在沖米軍基地の7割を占有する海兵隊が他所へ移転すれば、辺野古埋め立ての必要はなくなり、基地問題は大幅に解消する。沖縄問題の解決には海兵隊の撤退→県外・国外移転が不可欠だ。
 
保革の違いを超え、安保上の必要も念頭に現実的な解決策を議論したい。さらに基地従業員の雇用確保、高齢化が進む地主対策を盛り込んだ実施計画を早急に検討すべきだろう。安保と経済は解決策の車の両輪であり、いずれも欠くことはできない。
 
前者の基地問題は政治、後者の返還跡利用計画は行政が責任を負う。

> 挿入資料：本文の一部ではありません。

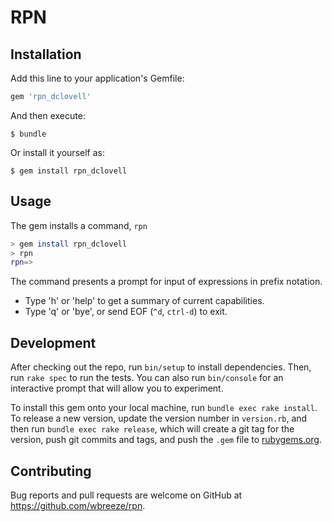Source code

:# RPN

## Installation

Add this line to your application's Gemfile:

```ruby
gem 'rpn_dclovell'
```

And then execute:

    $ bundle

Or install it yourself as:

    $ gem install rpn_dclovell

## Usage

The gem installs a command, `rpn`

```bash
> gem install rpn_dclovell
> rpn
rpn=>
```

The command presents a prompt for input of expressions in prefix notation.

 - Type 'h' or 'help' to get a summary of current capabilities.
 - Type 'q' or 'bye', or send EOF (`^d`, `ctrl-d`) to exit.

## Development

After checking out the repo, run `bin/setup` to install dependencies. Then, run `rake spec` to run the tests. You can also run `bin/console` for an interactive prompt that will allow you to experiment.

To install this gem onto your local machine, run `bundle exec rake install`. To release a new version, update the version number in `version.rb`, and then run `bundle exec rake release`, which will create a git tag for the version, push git commits and tags, and push the `.gem` file to [rubygems.org](https://rubygems.org).

## Contributing

Bug reports and pull requests are welcome on GitHub at https://github.com/wbreeze/rpn.
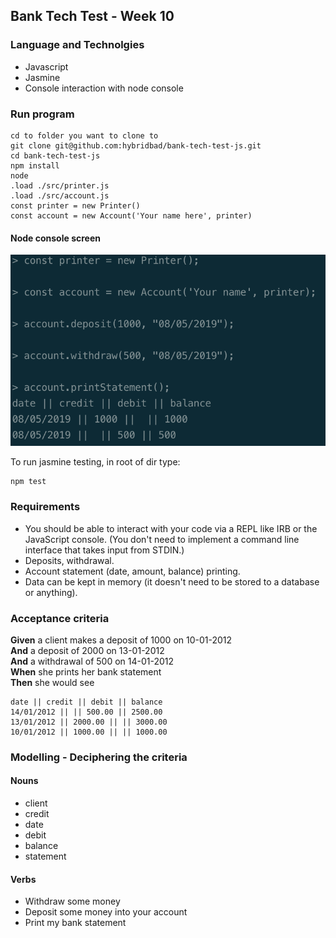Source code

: ## Bank Tech Test - Week 10

### Language and Technolgies

- Javascript
- Jasmine
- Console interaction with node console

### Run program
```script
cd to folder you want to clone to
git clone git@github.com:hybridbad/bank-tech-test-js.git
cd bank-tech-test-js
npm install
node
.load ./src/printer.js
.load ./src/account.js
const printer = new Printer()
const account = new Account('Your name here', printer)
```

#### Node console screen

![Node console](https://github.com/hybridbad/bank-tech-test-js/blob/master/img/node_shot.png?raw=true)

To run jasmine testing, in root of dir type:
```script
npm test
```


### Requirements

* You should be able to interact with your code via a REPL like IRB or the JavaScript console.  (You don't need to implement a command line interface that takes input from STDIN.)
* Deposits, withdrawal.
* Account statement (date, amount, balance) printing.
* Data can be kept in memory (it doesn't need to be stored to a database or anything).

### Acceptance criteria

**Given** a client makes a deposit of 1000 on 10-01-2012  
**And** a deposit of 2000 on 13-01-2012  
**And** a withdrawal of 500 on 14-01-2012  
**When** she prints her bank statement  
**Then** she would see

```
date || credit || debit || balance
14/01/2012 || || 500.00 || 2500.00
13/01/2012 || 2000.00 || || 3000.00
10/01/2012 || 1000.00 || || 1000.00
```

### Modelling - Deciphering the criteria

#### Nouns
- client
- credit
- date
- debit
- balance
- statement

#### Verbs

- Withdraw some money
- Deposit some money into your account
- Print my bank statement


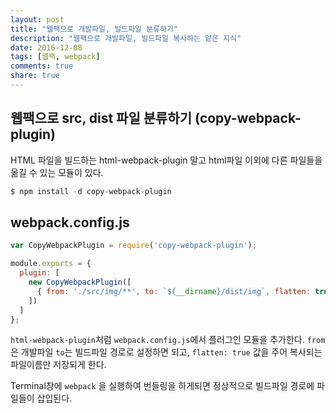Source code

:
 ```yaml
---
layout: post
title: "웹팩으로 개발파일, 빌드파일 분류하기"
description: "웹팩으로 개발파일, 빌드파일 복사하는 얕은 지식"
date: 2016-12-08
tags: [웹팩, webpack]
comments: true
share: true
---
```


## 웹팩으로 src, dist 파일 분류하기 (copy-webpack-plugin)


HTML 파일을 빌드하는 html-webpack-plugin 말고 html파일 이외에 다른 파일들을 옮길 수 있는 모듈이 있다.

```js
$ npm install -d copy-webpack-plugin
```

## webpack.config.js


```js
var CopyWebpackPlugin = require('copy-webpack-plugin');

module.exports = {
  plugin: [
    new CopyWebpackPlugin([
      { from: './src/img/**', to: `${__dirname}/dist/img`, flatten: true }
    ])
  ]
};
```
`html-webpack-plugin`처럼 `webpack.config.js`에서 플러그인 모듈을 추가한다. `from`은 개발파일 `to`는 빌드파일 경로로 설정하면 되고, `flatten: true` 값을 주어 복사되는 파일이름만 저장되게 한다.

Terminal창에 `webpack` 을 실행하여 번들링을 하게되면 정상적으로 빌드파일 경로에 파일들이 삽입된다.
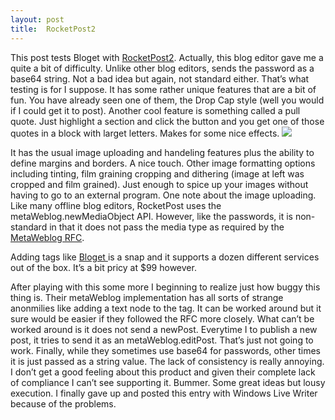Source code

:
 ```yaml
---
layout: post
title:  RocketPost2
---
```

This post tests Bloget with [RocketPost2](http://www.anconia.com/rocketpost/). Actually, this blog editor gave me a quite a bit of difficulty. Unlike other blog editors, sends the password as a base64 string. Not a bad idea but again, not standard either. That’s what testing is for I suppose. It has some rather unique features that are a bit of fun. You have already seen one of them, the Drop Cap style (well you would if I could get it to post). Another cool feature is something called a pull quote. Just highlight a section and click the button and you get one of those quotes in a block with larget letters. Makes for some nice effects. ![](/cdn/images/blog/blogcglogo_8.png)

It has the usual image uploading and handeling features plus the ability to define margins and borders. A nice touch. Other image formatting options including tinting, film graining cropping and dithering (image at left was cropped and film grained). Just enough to spice up your images without having to go to an external program. One note about the image uploading. Like many offline blog editors, RocketPost uses the metaWeblog.newMediaObject API. However, like the passwords, it is non-standard in that it does not pass the media type as required by the [MetaWeblog RFC](http://www.xmlrpc.com/metaWeblogApi). 

Adding tags like [Bloget ](http://www.technorati.com/tag/Bloget)is a snap and it supports a dozen different services out of the box. It’s a bit pricy at $99 however. 

After playing with this some more I beginning to realize just how buggy this thing is. Their metaWeblog implementation has all sorts of strange anonmilies like adding a text node to the tag. It can be worked around but it sure would be easier if they followed the RFC more closely. What can’t be worked around is it does not send a newPost. Everytime I to publish a new post, it tries to send it as an metaWeblog.editPost. That’s just not going to work. Finally, while they sometimes use base64 for passwords, other times it is just passed as a string value. The lack of consistency is really annoying. I don’t get a good feeling about this product and given their complete lack of compliance I can’t see supporting it. Bummer. Some great ideas but lousy execution. I finally gave up and posted this entry with Windows Live Writer because of the problems.
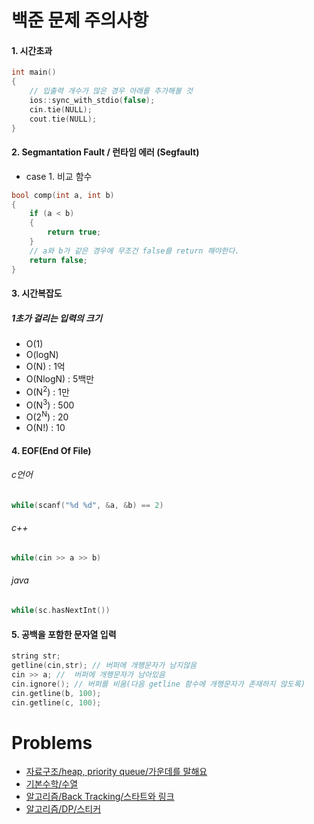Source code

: # 백준 문제 주의사항

#### 1. 시간초과

```cpp
int main()
{
	// 입출력 개수가 많은 경우 아래를 추가해볼 것
	ios::sync_with_stdio(false);
	cin.tie(NULL);
	cout.tie(NULL);
}  
```
#### 2. Segmantation Fault / 런타임 에러 (Segfault)
* case 1. 비교 함수
```cpp
bool comp(int a, int b)
{
	if (a < b)
	{
		return true;
	}
	// a와 b가 같은 경우에 무조건 false를 return 해야한다.
	return false;
}
```

#### 3. 시간복잡도

##### 1초가 걸리는 입력의 크기
* O(1)
* O(logN)
* O(N) : 1억
* O(NlogN) : 5백만
* O(N<sup>2</sup>) : 1만
* O(N<sup>3</sup>) : 500
* O(2<sup>N</sup>) : 20
* O(N!) : 10

#### 4. EOF(End Of File)
###### c언어
```c
while(scanf("%d %d", &a, &b) == 2)
```
###### c++
```cpp
while(cin >> a >> b)
```
###### java
```c
while(sc.hasNextInt())
```

#### 5. 공백을 포함한 문자열 입력
```cpp
string str;
getline(cin,str); // 버퍼에 개행문자가 남지않음
cin >> a; //  버퍼에 개행문자가 남아있음
cin.ignore(); // 버퍼를 비움(다음 getline 함수에 개행문자가 존재하지 않도록)
cin.getline(b, 100);
cin.getline(c, 100);
```

# Problems
* [자료구조/heap, priority queue/가운데를 말해요](/BackJoon/DataStructure/1665.md)
* [기본수학/수열](/BackJoon/Math/2575.md)
* [알고리즘/Back Tracking/스타트와 링크](/BackJoon/Algorithm/14889.md)
* [알고리즘/DP/스티커](/BackJoon/Algorithm/9465.md)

沖縄の未来を切り開くビジョンを県民に提示してほしい。
 
新外交イニシアチブ(ND)は3年を費やし安保、軍事専門家が海兵隊の撤退・移転を検討、その成果を今年2月に沖縄で発表。ワシントンでも9月にシンポジウムを開催するなど解決策を提起した。
 
内容を詳述する紙幅はないが、海兵隊の運用、任務、そして米軍再編で決まったグアム、ハワイ、豪州などへの分散移転を念頭に、沖縄から移転しても運用に支障は生じないとの結論に至った。
 
米軍再編によって海兵隊の実戦兵力(地上部隊)は現在の2個連隊の約6000人から大隊規模の800人に大幅縮小。任務は人道支援、災害救援、非戦闘員救出作戦など紛争未満の事態対応に限定される。比較的小ぶりな部隊の沖縄撤退・移転要求は日本の安保政策、日米同盟に変更を求めるものではない。
 
政府が主張する「唯一の選択肢」に論拠はない。 安保上も軍事的にも合理性があるのなら、撤退、県外・国外移転を追求するため、あらゆる可能性を検討すべきだが、現状は思考停止状態だ。
 
「撤退」か「移転」かの論争ではなく、具体的な解決策を議論したい。海兵隊のための辺野古埋め立てが「解」になり得ない。シンポジウムでその論点を明確にする。